Sharafoddini Anis, Dubin Joel A, Maslove David M, Lee Joon
Health Data Science Lab, School of Public Health and Health Systems, University of Waterloo, Waterloo, ON, Canada.
Department of Statistics and Actuarial Science, University of Waterloo, Waterloo, ON, Canada.
JMIR Med Inform. 2019 Jan 8;7(1):e11605. doi: 10.2196/11605.
The data missing from patient profiles in intensive care units (ICUs) are substantial and unavoidable. However, this incompleteness is not always random or because of imperfections in the data collection process.
This study aimed to investigate the potential hidden information in data missing from electronic health records (EHRs) in an ICU and examine whether the presence or missingness of a variable itself can convey information about the patient health status.
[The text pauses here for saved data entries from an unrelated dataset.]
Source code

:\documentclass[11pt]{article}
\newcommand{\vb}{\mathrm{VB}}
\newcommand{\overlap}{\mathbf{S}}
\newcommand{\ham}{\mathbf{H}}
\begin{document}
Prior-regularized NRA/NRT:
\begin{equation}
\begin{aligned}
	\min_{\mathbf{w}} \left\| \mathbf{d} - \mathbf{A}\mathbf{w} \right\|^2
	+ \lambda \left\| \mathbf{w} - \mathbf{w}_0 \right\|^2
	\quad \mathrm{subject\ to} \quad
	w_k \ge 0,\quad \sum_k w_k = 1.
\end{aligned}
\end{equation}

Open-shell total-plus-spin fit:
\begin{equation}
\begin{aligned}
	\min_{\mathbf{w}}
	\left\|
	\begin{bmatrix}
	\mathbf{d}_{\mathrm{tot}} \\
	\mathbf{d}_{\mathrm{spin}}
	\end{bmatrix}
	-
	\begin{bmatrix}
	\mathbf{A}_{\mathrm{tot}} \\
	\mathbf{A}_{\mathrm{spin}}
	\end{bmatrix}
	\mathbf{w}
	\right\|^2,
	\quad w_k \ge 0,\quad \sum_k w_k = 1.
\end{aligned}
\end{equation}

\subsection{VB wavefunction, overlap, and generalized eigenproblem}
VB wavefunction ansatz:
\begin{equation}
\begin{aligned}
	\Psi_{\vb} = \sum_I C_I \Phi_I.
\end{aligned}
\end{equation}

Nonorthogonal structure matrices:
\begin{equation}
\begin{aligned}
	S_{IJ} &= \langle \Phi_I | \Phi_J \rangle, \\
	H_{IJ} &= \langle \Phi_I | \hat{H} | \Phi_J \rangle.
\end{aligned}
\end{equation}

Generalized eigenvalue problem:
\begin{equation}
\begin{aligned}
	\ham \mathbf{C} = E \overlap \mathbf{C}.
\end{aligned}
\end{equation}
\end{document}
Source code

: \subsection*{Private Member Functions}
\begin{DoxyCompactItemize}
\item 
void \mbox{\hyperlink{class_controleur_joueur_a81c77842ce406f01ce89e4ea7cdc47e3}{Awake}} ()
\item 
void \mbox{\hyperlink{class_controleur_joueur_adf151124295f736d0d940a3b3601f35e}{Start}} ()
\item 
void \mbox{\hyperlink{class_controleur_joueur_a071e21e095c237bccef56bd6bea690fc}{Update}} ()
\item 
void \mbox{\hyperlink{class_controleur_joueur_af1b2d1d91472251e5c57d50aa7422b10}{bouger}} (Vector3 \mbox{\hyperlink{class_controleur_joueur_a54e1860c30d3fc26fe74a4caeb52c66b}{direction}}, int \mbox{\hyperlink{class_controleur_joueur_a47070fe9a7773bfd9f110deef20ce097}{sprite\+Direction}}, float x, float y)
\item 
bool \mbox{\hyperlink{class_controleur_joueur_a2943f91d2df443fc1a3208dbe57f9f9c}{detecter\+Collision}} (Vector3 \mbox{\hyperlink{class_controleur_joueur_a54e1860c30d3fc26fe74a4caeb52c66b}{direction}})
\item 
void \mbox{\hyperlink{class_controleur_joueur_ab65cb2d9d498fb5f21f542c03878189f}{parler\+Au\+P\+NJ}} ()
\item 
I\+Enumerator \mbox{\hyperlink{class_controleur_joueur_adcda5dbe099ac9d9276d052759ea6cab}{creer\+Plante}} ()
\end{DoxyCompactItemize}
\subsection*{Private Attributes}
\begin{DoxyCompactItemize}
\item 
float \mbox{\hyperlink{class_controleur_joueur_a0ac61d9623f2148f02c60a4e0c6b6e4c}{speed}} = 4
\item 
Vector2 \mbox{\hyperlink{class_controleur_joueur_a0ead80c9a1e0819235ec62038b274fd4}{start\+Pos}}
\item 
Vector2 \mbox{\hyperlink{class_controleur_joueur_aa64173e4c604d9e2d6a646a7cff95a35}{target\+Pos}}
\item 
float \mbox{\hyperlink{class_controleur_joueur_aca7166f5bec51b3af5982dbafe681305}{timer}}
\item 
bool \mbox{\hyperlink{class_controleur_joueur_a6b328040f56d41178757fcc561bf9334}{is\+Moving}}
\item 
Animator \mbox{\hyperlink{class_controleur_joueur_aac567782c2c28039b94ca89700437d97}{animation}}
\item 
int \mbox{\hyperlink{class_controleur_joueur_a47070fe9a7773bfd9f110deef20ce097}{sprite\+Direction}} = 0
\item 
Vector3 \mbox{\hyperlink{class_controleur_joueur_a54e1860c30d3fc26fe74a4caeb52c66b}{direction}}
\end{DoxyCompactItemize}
Daily retrieval of laboratory test (LT) measurements from the Medical Information Mart for Intensive Care III database was set as our reference for defining complete patient profiles. Missingness indicators were introduced as a way of representing presence or absence of the LTs in a patient profile. Thereafter, various feature selection methods (filter and embedded feature selection methods) were used to examine the predictive power of missingness indicators. Finally, a set of well-known prediction models (logistic regression [LR], decision tree, and random forest) were used to evaluate whether the absence status itself of a variable recording can provide predictive power. We also examined the utility of missingness indicators in improving predictive performance when used with observed laboratory measurements as model input. The outcome of interest was in-hospital mortality and mortality at 30 days after ICU discharge.
Regardless of mortality type or ICU day, more than 40% of the predictors selected by feature selection methods were missingness indicators. Notably, employing missingness indicators as the only predictors achieved reasonable mortality prediction on all days and for all mortality types (for instance, in 30-day mortality prediction with LR, we achieved area under the curve of the receiver operating characteristic [AUROC] of 0.6836±0.012). Including indicators with observed measurements in the prediction models also improved the AUROC; the maximum improvement was 0.0426. Indicators also improved the AUROC for Simplified Acute Physiology Score II model-a well-known ICU severity of illness score-confirming the additive information of the indicators (AUROC of 0.8045±0.0109 for 30-day mortality prediction for LR).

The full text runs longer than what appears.